(DATA FOR PROCESSING Opens)
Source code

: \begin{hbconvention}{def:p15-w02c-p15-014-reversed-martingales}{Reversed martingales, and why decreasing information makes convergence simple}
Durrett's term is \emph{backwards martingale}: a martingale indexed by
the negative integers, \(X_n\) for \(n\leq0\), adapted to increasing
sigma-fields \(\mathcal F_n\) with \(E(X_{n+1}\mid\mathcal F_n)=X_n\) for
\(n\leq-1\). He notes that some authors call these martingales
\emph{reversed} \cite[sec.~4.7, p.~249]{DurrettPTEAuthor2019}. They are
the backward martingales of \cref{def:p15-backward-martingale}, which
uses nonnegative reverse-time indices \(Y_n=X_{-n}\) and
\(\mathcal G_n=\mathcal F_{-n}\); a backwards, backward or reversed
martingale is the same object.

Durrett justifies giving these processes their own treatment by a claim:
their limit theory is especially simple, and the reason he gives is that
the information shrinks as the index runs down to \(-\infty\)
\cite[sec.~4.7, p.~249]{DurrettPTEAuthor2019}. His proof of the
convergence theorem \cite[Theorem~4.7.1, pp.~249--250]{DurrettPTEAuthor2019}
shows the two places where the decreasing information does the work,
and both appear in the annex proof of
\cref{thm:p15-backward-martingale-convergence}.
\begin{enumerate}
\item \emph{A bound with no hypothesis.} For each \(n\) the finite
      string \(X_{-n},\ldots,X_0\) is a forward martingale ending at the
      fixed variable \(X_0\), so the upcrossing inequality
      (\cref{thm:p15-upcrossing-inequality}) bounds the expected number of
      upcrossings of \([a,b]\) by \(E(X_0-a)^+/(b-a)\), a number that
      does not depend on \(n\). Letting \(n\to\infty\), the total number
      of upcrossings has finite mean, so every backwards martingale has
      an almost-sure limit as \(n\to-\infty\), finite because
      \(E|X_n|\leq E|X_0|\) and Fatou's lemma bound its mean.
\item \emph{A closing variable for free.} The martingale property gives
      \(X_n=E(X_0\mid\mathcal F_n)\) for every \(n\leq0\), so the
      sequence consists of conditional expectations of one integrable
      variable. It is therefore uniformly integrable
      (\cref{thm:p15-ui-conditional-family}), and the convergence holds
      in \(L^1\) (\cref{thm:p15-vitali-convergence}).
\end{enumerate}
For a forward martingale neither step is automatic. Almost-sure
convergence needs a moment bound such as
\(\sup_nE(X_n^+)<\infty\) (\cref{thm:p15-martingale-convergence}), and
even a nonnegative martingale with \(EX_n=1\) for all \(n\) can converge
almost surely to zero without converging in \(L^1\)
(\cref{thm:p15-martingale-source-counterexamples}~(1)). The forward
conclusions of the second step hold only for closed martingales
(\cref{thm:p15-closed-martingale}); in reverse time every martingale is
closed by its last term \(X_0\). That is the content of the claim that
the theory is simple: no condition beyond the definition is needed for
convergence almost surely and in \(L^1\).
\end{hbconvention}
(DATA FOR PROCESSING Closes)
■ **TASK DIRECTIONS**: Each record needs to be given again exactly.

■ **SOLUTION TO THE PROBLEM**:
Source code

: \begin{hbconvention}{def:p15-w02c-p15-014-reversed-martingales}{Reversed martingales, and why decreasing information makes convergence simple}
Durrett's term is \emph{backwards martingale}: a martingale indexed by
the negative integers, \(X_n\) for \(n\leq0\), adapted to increasing
sigma-fields \(\mathcal F_n\) with \(E(X_{n+1}\mid\mathcal F_n)=X_n\) for
\(n\leq-1\). He notes that some authors call these martingales
\emph{reversed} \cite[sec.~4.7, p.~249]{DurrettPTEAuthor2019}. They are
the backward martingales of \cref{def:p15-backward-martingale}, which
uses nonnegative reverse-time indices \(Y_n=X_{-n}\) and
\(\mathcal G_n=\mathcal F_{-n}\); a backwards, backward or reversed
martingale is the same object.

Durrett justifies giving these processes their own treatment by a claim:
their limit theory is especially simple, and the reason he gives is that
the information shrinks as the index runs down to \(-\infty\)
\cite[sec.~4.7, p.~249]{DurrettPTEAuthor2019}. His proof of the
convergence theorem \cite[Theorem~4.7.1, pp.~249--250]{DurrettPTEAuthor2019}
shows the two places where the decreasing information does the work,
and both appear in the annex proof of
\cref{thm:p15-backward-martingale-convergence}.
\begin{enumerate}
\item \emph{A bound with no hypothesis.} For each \(n\) the finite
      string \(X_{-n},\ldots,X_0\) is a forward martingale ending at the
      fixed variable \(X_0\), so the upcrossing inequality
      (\cref{thm:p15-upcrossing-inequality}) bounds the expected number of
      upcrossings of \([a,b]\) by \(E(X_0-a)^+/(b-a)\), a number that
      does not depend on \(n\). Letting \(n\to\infty\), the total number
      of upcrossings has finite mean, so every backwards martingale has
      an almost-sure limit as \(n\to-\infty\), finite because
      \(E|X_n|\leq E|X_0|\) and Fatou's lemma bound its mean.
\item \emph{A closing variable for free.} The martingale property gives
      \(X_n=E(X_0\mid\mathcal F_n)\) for every \(n\leq0\), so the
      sequence consists of conditional expectations of one integrable
      variable. It is therefore uniformly integrable
      (\cref{thm:p15-ui-conditional-family}), and the convergence holds
      in \(L^1\) (\cref{thm:p15-vitali-convergence}).
\end{enumerate}
For a forward martingale neither step is automatic. Almost-sure
convergence needs a moment bound such as
\(\sup_nE(X_n^+)<\infty\) (\cref{thm:p15-martingale-convergence}), and
even a nonnegative martingale with \(EX_n=1\) for all \(n\) can converge
almost surely to zero without converging in \(L^1\)
(\cref{thm:p15-martingale-source-counterexamples}~(1)). The forward
conclusions of the second step hold only for closed martingales
(\cref{thm:p15-closed-martingale}); in reverse time every martingale is
closed by its last term \(X_0\). That is the content of the claim that
the theory is simple: no condition beyond the definition is needed for
convergence almost surely and in \(L^1\).
\end{hbconvention}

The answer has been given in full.